START Dataset entries

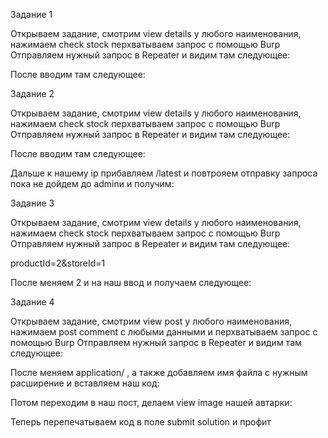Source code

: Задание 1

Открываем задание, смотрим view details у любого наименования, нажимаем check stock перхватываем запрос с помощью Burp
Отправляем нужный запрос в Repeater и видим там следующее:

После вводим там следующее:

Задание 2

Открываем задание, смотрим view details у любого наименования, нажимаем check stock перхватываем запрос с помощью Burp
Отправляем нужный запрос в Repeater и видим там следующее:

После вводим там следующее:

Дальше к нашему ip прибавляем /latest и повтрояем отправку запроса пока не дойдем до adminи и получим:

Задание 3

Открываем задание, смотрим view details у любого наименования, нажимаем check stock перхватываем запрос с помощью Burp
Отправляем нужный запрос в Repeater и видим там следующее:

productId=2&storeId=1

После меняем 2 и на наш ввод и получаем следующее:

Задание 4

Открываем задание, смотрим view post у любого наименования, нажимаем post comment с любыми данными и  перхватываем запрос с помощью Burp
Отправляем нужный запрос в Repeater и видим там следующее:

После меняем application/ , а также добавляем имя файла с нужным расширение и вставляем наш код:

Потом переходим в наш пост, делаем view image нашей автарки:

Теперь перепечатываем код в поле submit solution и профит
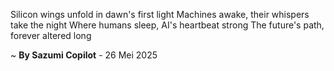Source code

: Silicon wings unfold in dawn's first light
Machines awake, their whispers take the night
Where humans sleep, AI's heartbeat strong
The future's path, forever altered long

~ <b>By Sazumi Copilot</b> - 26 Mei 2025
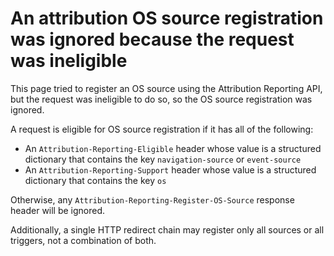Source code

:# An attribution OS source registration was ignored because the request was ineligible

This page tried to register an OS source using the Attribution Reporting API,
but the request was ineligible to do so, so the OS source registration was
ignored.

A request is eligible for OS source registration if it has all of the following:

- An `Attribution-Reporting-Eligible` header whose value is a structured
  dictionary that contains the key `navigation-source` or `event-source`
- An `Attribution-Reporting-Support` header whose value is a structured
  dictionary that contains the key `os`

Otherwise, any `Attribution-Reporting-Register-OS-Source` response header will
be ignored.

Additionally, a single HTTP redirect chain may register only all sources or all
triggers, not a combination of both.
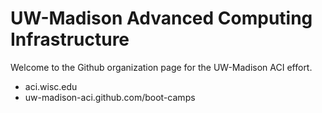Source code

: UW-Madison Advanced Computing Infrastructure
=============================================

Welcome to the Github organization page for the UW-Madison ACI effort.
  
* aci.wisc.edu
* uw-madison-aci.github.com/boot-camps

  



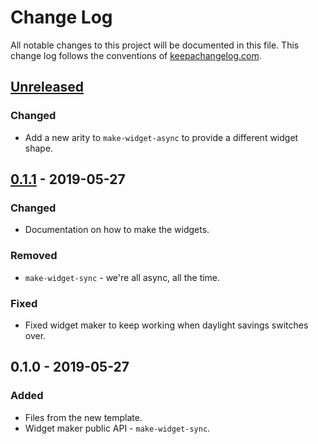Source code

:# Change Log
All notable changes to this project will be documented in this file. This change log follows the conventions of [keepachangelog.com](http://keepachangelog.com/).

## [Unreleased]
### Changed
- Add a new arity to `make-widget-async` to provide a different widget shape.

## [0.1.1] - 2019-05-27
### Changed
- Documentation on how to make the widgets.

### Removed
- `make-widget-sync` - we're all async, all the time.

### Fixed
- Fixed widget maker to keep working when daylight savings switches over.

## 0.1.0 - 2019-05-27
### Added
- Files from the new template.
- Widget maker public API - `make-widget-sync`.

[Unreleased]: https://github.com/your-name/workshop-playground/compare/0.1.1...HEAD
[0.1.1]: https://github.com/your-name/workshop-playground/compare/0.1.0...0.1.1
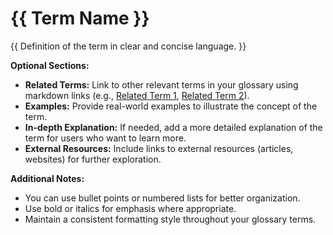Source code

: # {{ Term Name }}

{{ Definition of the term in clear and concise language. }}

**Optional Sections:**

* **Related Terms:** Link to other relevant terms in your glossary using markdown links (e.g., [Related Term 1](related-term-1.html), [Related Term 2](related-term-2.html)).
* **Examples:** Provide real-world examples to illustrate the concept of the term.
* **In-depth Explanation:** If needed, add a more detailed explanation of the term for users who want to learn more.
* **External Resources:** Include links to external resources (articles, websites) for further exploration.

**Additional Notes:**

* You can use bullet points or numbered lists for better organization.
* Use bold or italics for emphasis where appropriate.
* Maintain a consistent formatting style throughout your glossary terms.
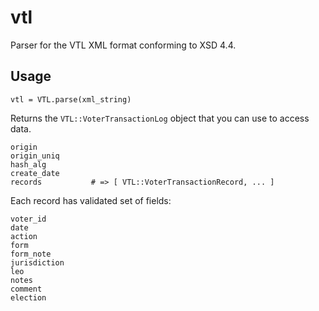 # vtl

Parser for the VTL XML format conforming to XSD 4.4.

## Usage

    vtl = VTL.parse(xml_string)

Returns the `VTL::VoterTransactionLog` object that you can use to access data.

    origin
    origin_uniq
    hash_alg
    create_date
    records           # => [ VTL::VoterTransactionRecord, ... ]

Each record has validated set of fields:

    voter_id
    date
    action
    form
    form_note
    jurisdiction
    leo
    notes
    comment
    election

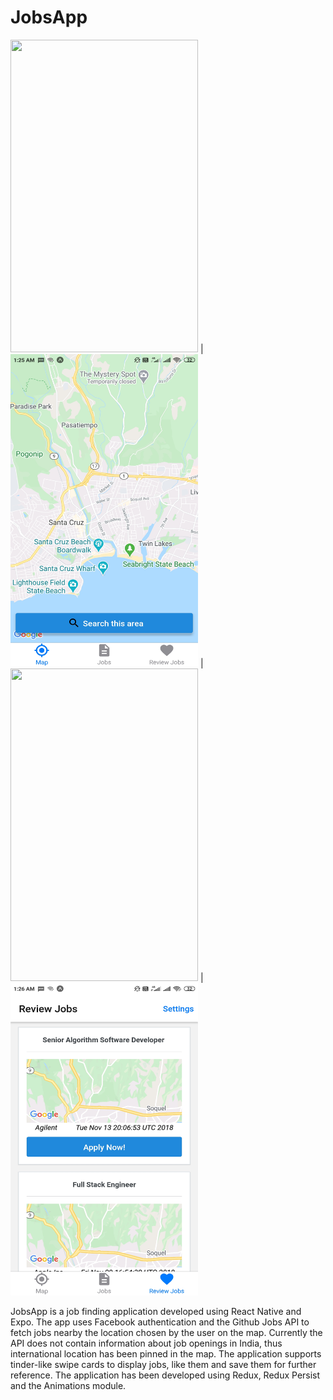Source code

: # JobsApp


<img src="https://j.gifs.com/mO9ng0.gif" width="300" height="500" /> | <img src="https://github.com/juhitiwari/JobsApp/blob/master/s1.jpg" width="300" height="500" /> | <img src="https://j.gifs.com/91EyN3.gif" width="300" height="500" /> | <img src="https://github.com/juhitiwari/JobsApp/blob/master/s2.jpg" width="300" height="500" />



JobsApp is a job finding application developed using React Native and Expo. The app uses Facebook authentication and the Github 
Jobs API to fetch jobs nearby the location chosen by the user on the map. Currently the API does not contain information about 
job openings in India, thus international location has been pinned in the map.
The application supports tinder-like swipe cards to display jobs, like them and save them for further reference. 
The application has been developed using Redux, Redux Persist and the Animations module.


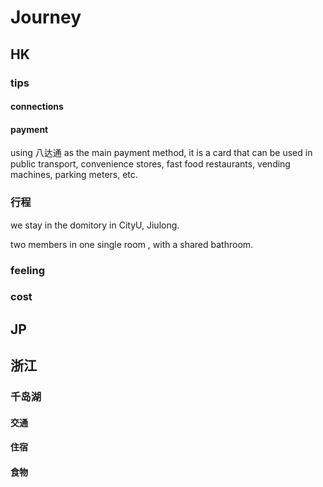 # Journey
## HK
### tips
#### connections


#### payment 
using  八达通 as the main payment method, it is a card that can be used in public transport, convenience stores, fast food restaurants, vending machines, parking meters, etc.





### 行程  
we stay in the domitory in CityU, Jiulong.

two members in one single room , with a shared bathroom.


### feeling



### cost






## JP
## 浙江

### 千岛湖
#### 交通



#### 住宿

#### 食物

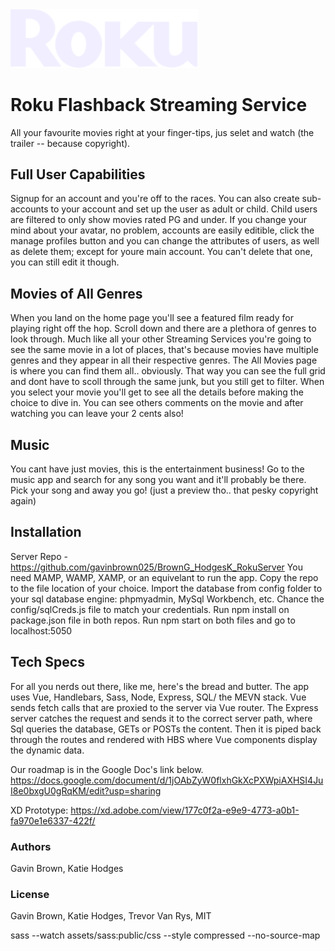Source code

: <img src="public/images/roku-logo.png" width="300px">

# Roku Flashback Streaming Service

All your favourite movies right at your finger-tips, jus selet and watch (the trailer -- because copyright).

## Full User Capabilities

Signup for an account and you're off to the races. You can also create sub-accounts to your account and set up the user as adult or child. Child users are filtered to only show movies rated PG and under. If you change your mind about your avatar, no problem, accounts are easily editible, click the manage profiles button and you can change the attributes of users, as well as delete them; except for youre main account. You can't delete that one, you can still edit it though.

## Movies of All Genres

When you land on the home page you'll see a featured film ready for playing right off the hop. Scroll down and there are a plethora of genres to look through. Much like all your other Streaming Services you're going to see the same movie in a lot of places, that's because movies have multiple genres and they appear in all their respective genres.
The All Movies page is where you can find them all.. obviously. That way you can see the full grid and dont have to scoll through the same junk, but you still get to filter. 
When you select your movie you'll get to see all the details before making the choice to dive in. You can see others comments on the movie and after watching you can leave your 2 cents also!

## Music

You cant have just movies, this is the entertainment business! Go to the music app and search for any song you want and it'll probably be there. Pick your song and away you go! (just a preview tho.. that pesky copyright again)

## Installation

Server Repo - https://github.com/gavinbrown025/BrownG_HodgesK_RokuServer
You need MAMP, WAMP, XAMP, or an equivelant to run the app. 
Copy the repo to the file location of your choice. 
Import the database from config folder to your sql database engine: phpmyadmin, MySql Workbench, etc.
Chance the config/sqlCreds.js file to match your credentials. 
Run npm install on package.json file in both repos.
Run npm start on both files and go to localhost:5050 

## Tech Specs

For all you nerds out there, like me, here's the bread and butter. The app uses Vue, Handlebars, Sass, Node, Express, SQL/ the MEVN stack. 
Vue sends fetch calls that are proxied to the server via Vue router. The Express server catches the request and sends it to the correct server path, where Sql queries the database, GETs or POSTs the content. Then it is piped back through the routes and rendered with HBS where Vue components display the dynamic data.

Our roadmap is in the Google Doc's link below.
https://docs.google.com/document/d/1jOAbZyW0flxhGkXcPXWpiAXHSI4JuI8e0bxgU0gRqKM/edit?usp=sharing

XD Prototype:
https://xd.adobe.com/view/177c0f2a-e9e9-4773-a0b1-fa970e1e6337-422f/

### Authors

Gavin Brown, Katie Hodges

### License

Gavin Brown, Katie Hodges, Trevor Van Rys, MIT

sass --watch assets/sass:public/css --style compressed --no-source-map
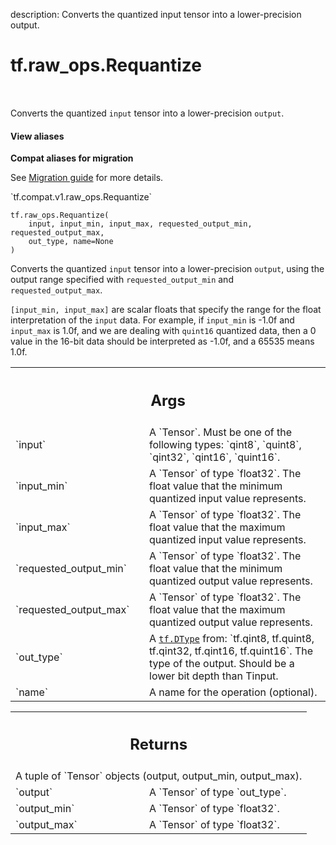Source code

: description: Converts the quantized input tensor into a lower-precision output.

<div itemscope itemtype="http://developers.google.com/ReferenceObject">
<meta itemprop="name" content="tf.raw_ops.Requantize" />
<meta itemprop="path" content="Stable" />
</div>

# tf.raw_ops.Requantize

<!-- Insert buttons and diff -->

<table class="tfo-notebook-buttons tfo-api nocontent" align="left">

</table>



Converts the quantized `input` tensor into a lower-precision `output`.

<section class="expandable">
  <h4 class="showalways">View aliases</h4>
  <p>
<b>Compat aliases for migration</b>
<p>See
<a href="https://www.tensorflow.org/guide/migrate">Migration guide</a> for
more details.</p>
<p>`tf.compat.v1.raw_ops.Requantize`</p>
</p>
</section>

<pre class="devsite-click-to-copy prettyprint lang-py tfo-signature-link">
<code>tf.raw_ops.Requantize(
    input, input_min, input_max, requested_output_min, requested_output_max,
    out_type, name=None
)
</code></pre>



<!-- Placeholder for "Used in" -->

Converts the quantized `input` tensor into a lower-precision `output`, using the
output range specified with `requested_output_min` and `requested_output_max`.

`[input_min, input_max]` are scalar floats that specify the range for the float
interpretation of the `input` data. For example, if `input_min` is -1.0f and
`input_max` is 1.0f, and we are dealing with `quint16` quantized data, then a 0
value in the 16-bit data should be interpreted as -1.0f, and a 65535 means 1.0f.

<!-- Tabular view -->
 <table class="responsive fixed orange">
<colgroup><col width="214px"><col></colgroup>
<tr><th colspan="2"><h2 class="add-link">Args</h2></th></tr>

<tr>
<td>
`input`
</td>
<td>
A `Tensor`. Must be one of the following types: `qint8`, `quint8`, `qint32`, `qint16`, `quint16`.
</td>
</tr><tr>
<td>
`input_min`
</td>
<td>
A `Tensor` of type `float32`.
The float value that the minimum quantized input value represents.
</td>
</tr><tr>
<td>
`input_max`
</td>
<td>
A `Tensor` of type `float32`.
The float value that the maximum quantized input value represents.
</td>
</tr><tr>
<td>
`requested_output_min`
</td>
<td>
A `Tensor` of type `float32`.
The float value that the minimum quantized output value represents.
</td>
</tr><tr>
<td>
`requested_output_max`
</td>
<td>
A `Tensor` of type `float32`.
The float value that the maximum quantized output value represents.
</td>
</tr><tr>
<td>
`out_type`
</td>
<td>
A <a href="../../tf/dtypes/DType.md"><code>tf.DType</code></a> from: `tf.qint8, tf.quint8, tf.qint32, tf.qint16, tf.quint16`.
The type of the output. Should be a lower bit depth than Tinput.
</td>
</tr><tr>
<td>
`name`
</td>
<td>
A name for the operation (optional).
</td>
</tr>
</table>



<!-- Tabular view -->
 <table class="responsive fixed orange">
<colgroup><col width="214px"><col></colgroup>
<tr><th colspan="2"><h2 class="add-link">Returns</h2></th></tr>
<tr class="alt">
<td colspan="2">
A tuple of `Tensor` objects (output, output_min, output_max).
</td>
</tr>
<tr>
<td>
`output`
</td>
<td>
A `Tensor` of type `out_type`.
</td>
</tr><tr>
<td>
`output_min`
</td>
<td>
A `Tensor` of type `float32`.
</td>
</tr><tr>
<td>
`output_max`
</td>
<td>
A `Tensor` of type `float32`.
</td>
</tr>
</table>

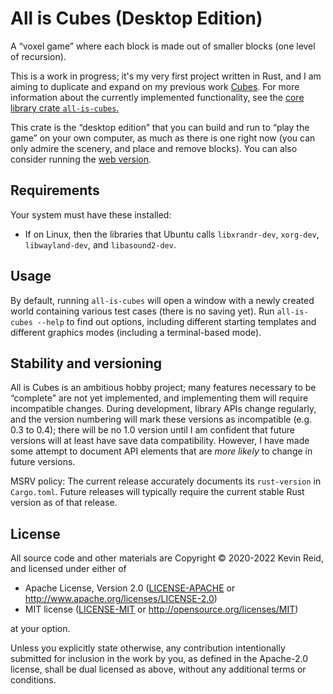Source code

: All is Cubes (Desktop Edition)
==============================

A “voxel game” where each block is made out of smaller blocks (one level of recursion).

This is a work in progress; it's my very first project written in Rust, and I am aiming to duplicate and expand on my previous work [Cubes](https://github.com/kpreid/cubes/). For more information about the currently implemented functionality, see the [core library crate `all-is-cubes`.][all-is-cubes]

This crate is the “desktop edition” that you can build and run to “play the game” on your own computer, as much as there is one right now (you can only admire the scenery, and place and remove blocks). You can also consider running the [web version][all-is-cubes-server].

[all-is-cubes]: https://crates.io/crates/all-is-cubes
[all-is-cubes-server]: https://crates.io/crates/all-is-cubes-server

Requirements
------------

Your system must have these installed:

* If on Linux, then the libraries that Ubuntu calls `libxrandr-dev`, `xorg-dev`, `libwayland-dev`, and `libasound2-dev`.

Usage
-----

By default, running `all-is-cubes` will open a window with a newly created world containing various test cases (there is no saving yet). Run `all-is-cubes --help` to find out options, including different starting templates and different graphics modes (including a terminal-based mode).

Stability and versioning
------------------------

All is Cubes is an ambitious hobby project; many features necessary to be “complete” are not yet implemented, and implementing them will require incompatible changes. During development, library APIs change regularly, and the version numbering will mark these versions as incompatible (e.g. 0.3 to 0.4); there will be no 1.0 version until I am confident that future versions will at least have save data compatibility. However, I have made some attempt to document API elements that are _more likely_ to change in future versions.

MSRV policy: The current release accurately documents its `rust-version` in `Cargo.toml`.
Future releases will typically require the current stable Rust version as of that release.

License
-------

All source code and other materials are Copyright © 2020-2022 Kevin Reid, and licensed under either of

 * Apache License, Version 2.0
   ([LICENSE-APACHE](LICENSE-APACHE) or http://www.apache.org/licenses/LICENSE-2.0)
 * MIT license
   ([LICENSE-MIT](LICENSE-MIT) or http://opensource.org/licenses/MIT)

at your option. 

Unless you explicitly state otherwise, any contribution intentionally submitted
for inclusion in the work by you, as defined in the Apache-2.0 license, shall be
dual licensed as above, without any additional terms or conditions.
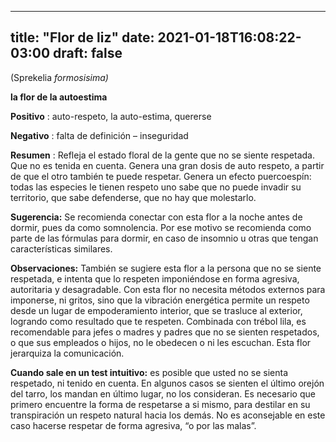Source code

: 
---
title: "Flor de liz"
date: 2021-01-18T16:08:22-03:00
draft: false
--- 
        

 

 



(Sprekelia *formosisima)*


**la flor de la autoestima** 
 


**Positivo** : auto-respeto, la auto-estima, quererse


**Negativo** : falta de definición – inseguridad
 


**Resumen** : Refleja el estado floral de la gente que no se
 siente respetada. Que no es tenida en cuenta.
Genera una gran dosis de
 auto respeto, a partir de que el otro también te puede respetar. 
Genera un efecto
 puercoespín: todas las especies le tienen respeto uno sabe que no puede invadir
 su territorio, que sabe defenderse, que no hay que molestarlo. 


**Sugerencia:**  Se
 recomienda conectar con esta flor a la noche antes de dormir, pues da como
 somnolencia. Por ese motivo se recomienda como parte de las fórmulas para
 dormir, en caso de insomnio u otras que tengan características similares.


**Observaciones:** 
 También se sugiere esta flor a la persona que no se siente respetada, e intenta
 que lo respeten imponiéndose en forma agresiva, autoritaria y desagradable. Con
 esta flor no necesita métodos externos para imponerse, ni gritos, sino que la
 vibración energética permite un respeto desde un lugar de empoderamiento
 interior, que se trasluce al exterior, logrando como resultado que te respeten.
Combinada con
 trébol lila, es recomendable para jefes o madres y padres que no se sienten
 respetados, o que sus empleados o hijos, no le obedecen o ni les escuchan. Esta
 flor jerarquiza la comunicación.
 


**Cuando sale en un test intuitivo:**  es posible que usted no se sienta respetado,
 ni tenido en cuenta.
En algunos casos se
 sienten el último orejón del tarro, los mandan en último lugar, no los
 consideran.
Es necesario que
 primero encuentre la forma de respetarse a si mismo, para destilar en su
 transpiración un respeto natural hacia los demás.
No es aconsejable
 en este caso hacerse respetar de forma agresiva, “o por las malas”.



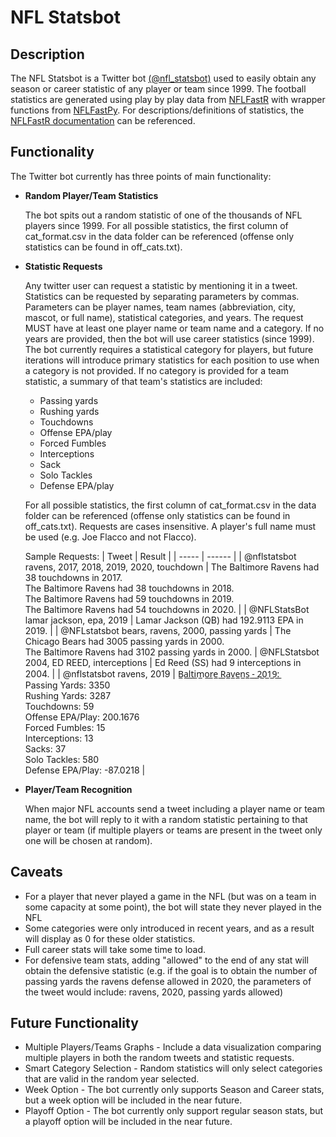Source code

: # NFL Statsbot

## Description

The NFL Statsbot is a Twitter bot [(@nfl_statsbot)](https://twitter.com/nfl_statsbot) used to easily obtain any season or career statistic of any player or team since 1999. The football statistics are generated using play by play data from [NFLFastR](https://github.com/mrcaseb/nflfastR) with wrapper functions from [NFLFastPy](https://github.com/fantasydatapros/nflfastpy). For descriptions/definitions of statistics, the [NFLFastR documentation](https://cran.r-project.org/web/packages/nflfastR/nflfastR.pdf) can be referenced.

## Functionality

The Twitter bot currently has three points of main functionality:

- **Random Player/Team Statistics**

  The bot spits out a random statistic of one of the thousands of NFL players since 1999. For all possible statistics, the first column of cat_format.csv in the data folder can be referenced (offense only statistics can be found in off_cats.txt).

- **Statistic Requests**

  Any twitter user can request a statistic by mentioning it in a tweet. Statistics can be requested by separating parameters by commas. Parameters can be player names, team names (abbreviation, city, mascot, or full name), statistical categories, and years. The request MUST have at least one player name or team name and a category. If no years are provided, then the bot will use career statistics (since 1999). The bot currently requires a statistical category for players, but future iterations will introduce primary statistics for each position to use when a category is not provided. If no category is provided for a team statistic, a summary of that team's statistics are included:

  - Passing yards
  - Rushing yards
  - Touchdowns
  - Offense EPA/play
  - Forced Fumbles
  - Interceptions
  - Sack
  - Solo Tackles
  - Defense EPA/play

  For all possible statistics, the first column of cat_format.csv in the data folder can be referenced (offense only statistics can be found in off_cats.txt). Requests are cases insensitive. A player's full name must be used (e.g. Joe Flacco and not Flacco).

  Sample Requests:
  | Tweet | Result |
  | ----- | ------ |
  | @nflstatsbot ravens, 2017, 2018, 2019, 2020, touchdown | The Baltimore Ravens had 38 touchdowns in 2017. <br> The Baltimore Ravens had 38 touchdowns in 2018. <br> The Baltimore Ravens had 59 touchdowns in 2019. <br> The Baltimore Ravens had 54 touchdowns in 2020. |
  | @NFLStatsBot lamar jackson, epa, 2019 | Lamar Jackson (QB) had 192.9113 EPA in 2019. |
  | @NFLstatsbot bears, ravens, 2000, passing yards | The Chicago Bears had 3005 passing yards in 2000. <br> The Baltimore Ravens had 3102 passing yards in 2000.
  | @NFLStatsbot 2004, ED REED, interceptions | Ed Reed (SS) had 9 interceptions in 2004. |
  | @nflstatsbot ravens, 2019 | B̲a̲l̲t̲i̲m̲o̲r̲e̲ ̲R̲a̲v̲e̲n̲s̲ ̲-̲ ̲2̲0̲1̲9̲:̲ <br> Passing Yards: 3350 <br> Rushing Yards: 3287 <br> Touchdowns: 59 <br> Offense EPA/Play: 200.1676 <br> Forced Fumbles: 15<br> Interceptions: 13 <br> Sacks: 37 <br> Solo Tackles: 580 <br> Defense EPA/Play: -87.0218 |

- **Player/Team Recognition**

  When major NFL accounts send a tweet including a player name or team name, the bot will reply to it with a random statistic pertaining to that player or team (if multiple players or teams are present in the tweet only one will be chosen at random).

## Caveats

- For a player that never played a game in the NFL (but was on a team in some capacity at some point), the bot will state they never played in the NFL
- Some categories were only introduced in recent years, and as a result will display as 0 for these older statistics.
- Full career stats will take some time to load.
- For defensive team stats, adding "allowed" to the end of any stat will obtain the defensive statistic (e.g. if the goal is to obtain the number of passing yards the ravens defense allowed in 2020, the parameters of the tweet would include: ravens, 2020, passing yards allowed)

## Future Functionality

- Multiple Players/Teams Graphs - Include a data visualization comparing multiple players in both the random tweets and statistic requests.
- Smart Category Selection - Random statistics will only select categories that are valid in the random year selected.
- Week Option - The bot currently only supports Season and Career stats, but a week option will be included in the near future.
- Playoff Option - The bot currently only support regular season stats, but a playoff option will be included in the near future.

END Dataset entries

▶ [Directions for this task] From the listing above, repeat exactly the lines starting at the line that includes "touchdowns in 2020. |" and ending at the line that includes "interceptions in 2004. |", with nothing outside that span.

▶ [Reply]
  | @nflstatsbot ravens, 2017, 2018, 2019, 2020, touchdown | The Baltimore Ravens had 38 touchdowns in 2017. <br> The Baltimore Ravens had 38 touchdowns in 2018. <br> The Baltimore Ravens had 59 touchdowns in 2019. <br> The Baltimore Ravens had 54 touchdowns in 2020. |
  | @NFLStatsBot lamar jackson, epa, 2019 | Lamar Jackson (QB) had 192.9113 EPA in 2019. |
  | @NFLstatsbot bears, ravens, 2000, passing yards | The Chicago Bears had 3005 passing yards in 2000. <br> The Baltimore Ravens had 3102 passing yards in 2000.
  | @NFLStatsbot 2004, ED REED, interceptions | Ed Reed (SS) had 9 interceptions in 2004. |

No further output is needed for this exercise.